“I wish they’d let her die.” So said film critic Pauline Kael about the great Marilyn Monroe.
And that’s exactly how I felt watching writer-director Andrew Dominik’s one-note adaptation of the Joyce Carol Oates novel “Blonde.” While Oates’s novel was expansive, Dominik’s film is reductive. Reductive to the point that all we have here is Marilyn, the abused and exploited. From the moment she is born as Norma Jean Mortenson in 1926 to her premature death of apparent suicide in 1962 (age 36), the list of indignities that Dominik forces on us include:
- Norma Jean (Lily Fisher) was abused as a child by her schizophrenic mother, a superb Julianne Nicholson.
- Her rape by a studio boss on the floor of his office.
- The condescension and contempt with which she is looked on by the Industry.
- The alcohol and the pills.
- Her servicing of JFK while he watches rockets on television.
- Her marriage to Joe Di Maggio beats her and wants her to stay home.
- Her marriage to Arthur Miller uses her as inspiration for the “Marilyn” character in “After the Fall” and, of course, “The Misfits.”
- Her stream of miscarriages and abortions.
Immersing herself completely in the role of Norma Jean/Marilyn Monroe, Ana de Armas is sensational. Dominik seamlessly weaves her into several of Marilyn’s movies, from “All About Eve” (1950) to “Niagara” (1953) to “Gentlemen Prefer Blondes” (1953) to “Some Like It Hot” (1959) and, as he glides back and forth from color to monochrome, you are reminded that this is the same director who, together with cinematographer Roger Deakins, gave us one of the most visually striking of Westerns”; “The Assassination of Jesse James by the Coward Robert Ford”.
Unfortunately, at three hours, “Blond” overruns its welcome. It becomes the Passion Play of Marilyn Monroe. As time slowly crept along, I began to think of another Passion Play, this time from 1974: the great Gena Rowlands in “A Woman Under the Influence”. There are several similarities:
- Both films are painfully overlong.
- Both films were directed by dictatorial auteurs (Rowlands by her writer-directed husband John Cassavetes).
- Both films view a troubled woman through the lens of a male gaze giving absolutely no thought to the inner workings of the woman herself.
- Both Rowlands and de Armas give performances worthy of whole rows of Oscars, but their tales of woe become exhausting.

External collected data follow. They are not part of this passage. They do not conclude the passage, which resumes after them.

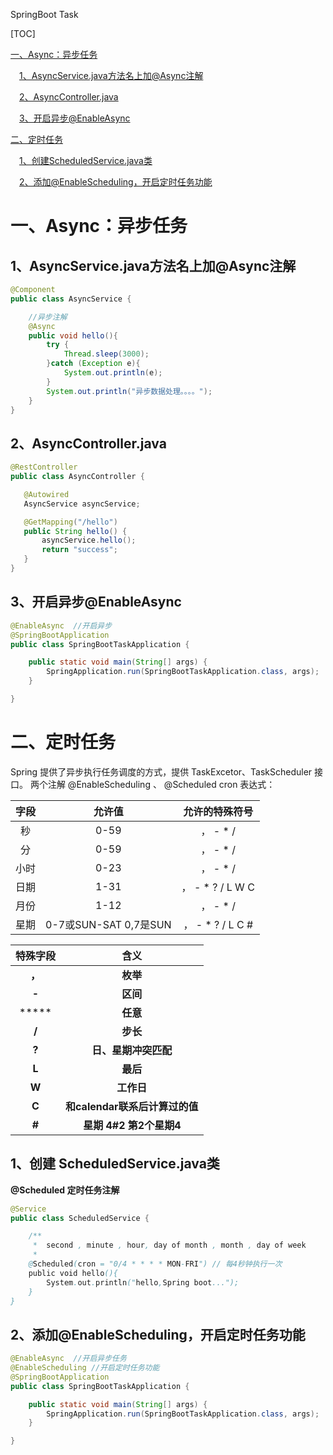 SpringBoot Task



[TOC]


[一、Async：异步任务](#一、Async：异步任务)

　[1、AsyncService.java方法名上加@Async注解](#1、AsyncService.java方法名上加@Async注解)

　[2、AsyncController.java](#2、AsyncController.java)

　[3、开启异步@EnableAsync](#3、开启异步@EnableAsync)
    
[二、定时任务](#二、定时任务)

　[1、创建ScheduledService.java类](#1、创建ScheduledService.java类)

　[2、添加@EnableScheduling，开启定时任务功能](#2、添加@EnableScheduling，开启定时任务功能)
    



# 一、Async：异步任务
## 1、AsyncService.java方法名上加@Async注解

```java
@Component
public class AsyncService {

    //异步注解
    @Async
    public void hello(){
        try {
            Thread.sleep(3000);
        }catch (Exception e){
            System.out.println(e);
        }
        System.out.println("异步数据处理。。。。");
    }
}
```
## 2、AsyncController.java

```java
@RestController
public class AsyncController {

   @Autowired
   AsyncService asyncService;

   @GetMapping("/hello")
   public String hello() {
       asyncService.hello();
       return "success";
   }
}
```

## 3、开启异步@EnableAsync

```java
@EnableAsync  //开启异步
@SpringBootApplication
public class SpringBootTaskApplication {

    public static void main(String[] args) {
        SpringApplication.run(SpringBootTaskApplication.class, args);
    }

}
```

# 二、定时任务

Spring 提供了异步执行任务调度的方式，提供 TaskExcetor、TaskScheduler 接口。
两个注解 @EnableScheduling 、 @Scheduled
cron 表达式：

| 字段 |        允许值         |  允许的特殊符号  |
| :--: | :-------------------: | :--------------: |
|  秒  |         0-59          |     ， - * /     |
|  分  |         0-59          |     ， - * /     |
| 小时 |         0-23          |     ， - * /     |
| 日期 |         1-31          | ， - * ? / L W C |
| 月份 |         1-12          |     ， - * /     |
| 星期 | 0-7或SUN-SAT 0,7是SUN | ， - * ? / L C # |

| 特殊字段 |              含义              |
| :------: | :----------------------------: |
|  **，**  |            **枚举**            |
|  **-**   |            **区间**            |
|  *****   |            **任意**            |
|  **/**   |            **步长**            |
|  **?**   |      **日、星期冲突匹配**      |
|  **L**   |            **最后**            |
|  **W**   |           **工作日**           |
|  **C**   | **和calendar联系后计算过的值** |
|  **#**   |    **星期 4#2 第2个星期4**     |

## 1、创建 ScheduledService.java类

**@Scheduled  定时任务注解**

```java
@Service
public class ScheduledService {

    /**
     *  second , minute , hour, day of month , month , day of week
     *
    @Scheduled(cron = "0/4 * * * * MON-FRI") // 每4秒钟执行一次
    public void hello(){
        System.out.println("hello,Spring boot...");
    }
}
```

## 2、添加@EnableScheduling，开启定时任务功能

```java
@EnableAsync  //开启异步任务
@EnableScheduling //开启定时任务功能
@SpringBootApplication
public class SpringBootTaskApplication {

    public static void main(String[] args) {
        SpringApplication.run(SpringBootTaskApplication.class, args);
    }

}
```

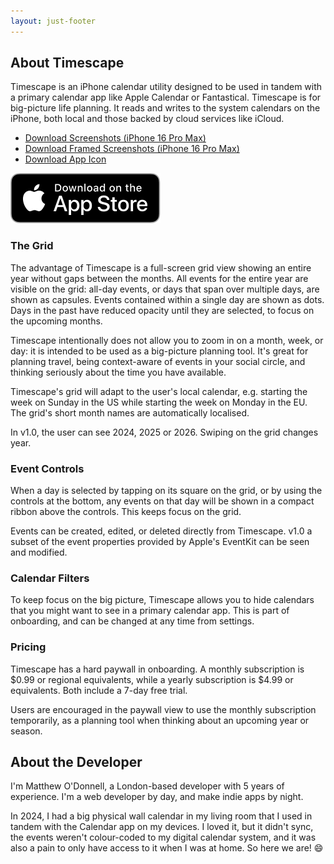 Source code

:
 ```yaml
---
layout: just-footer
---
```

## About Timescape

Timescape is an iPhone calendar utility designed to be used in tandem with a primary calendar app like Apple Calendar or Fantastical. Timescape is for big-picture life planning. It reads and writes to the system calendars on the iPhone, both local and those backed by cloud services like iCloud.

 - <a href="/assets/press/timescape-screenshots.zip" download>Download Screenshots (iPhone 16 Pro Max)</a>
 - <a href="/assets/press/timescape-framed-screenshots.zip" download>Download Framed Screenshots (iPhone 16 Pro Max)</a>
 - <a href="/assets/images/timescape-icon.png" download>Download App Icon</a>

<a href="https://apps.apple.com/us/app/thought-path/id6458731090">
	<img src="/assets/images/appstore.svg" target="_blank" alt="App Store link for Timescape">
</a>

### The Grid

The advantage of Timescape is a full-screen grid view showing an entire year without gaps between the months. All events for the entire year are visible on the grid: all-day events, or days that span over multiple days, are shown as capsules. Events contained within a single day are shown as dots. Days in the past have reduced opacity until they are selected, to focus on the upcoming months.

Timescape intentionally does not allow you to zoom in on a month, week, or day: it is intended to be used as a big-picture planning tool. It's great for planning travel, being context-aware of events in your social circle, and thinking seriously about the time you have available.

Timescape's grid will adapt to the user's local calendar, e.g. starting the week on Sunday in the US while starting the week on Monday in the EU. The grid's short month names are automatically localised.

In v1.0, the user can see 2024, 2025 or 2026. Swiping on the grid changes year.

### Event Controls

When a day is selected by tapping on its square on the grid, or by using the controls at the bottom, any events on that day will be shown in a compact ribbon above the controls. This keeps focus on the grid.

Events can be created, edited, or deleted directly from Timescape. v1.0 a subset of the event properties provided by Apple's EventKit can be seen and modified.

### Calendar Filters

To keep focus on the big picture, Timescape allows you to hide calendars that you might want to see in a primary calendar app. This is part of onboarding, and can be changed at any time from settings.

### Pricing

Timescape has a hard paywall in onboarding. A monthly subscription is $0.99 or regional equivalents, while a yearly subscription is $4.99 or equivalents. Both include a 7-day free trial.

Users are encouraged in the paywall view to use the monthly subscription temporarily, as a planning tool when thinking about an upcoming year or season.

## About the Developer

I'm Matthew O'Donnell, a London-based developer with 5 years of experience. I'm a web developer by day, and make indie apps by night.

In 2024, I had a big physical wall calendar in my living room that I used in tandem with the Calendar app on my devices. I loved it, but it didn't sync, the events weren't colour-coded to my digital calendar system, and it was also a pain to only have access to it when I was at home. So here we are! 😄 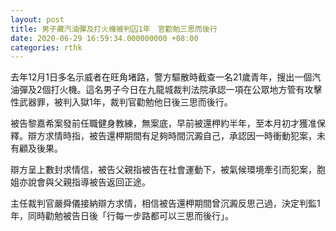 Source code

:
 ```yaml
---
layout: post
title: 男子藏汽油彈及打火機被判囚1年　官勸勉三思而後行
date: 2020-06-29 16:59:34.000000000 +08:00
categories: rthk
---
```


去年12月1日多名示威者在旺角堵路，警方驅散時截查一名21歲青年，搜出一個汽油彈及2個打火機。這名男子今日在九龍城裁判法院承認一項在公眾地方管有攻擊性武器罪，被判入獄1年，裁判官勸勉他日後三思而後行。

被告黎嘉希案發前任職健身教練，無案底，早前被還柙約半年，至本月初才獲准保釋。辯方求情時指，被告還柙期間有足夠時間沉澱自己，承認因一時衝動犯案，未有顧及後果。

辯方呈上數封求情信，被告父親指被告在社會運動下，被氣候環境牽引而犯案，胞姐亦說會與父親指導被告返回正途。

主任裁判官嚴舜儀接納辯方求情，相信被告還柙期間曾沉澱反思己過，決定判監1年，同時勸勉被告日後「行每一步路都可以三思而後行」。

Did anyone stop to think about the phenomenon that was Marilyn Monroe? That sublime natural talent. From her first moment on screen with Louis Calhern in “The Asphalt Jungle,” you fell under her spell. What an absolute delight she was singing “Diamonds” in “Gentlemen Prefer Blonds.” And giving one of the greatest comedic performances of all time in “Some Like It Hot.” What was that? That was a joy! A joy that is completely, artificially, and destructively absent from “Blonde.”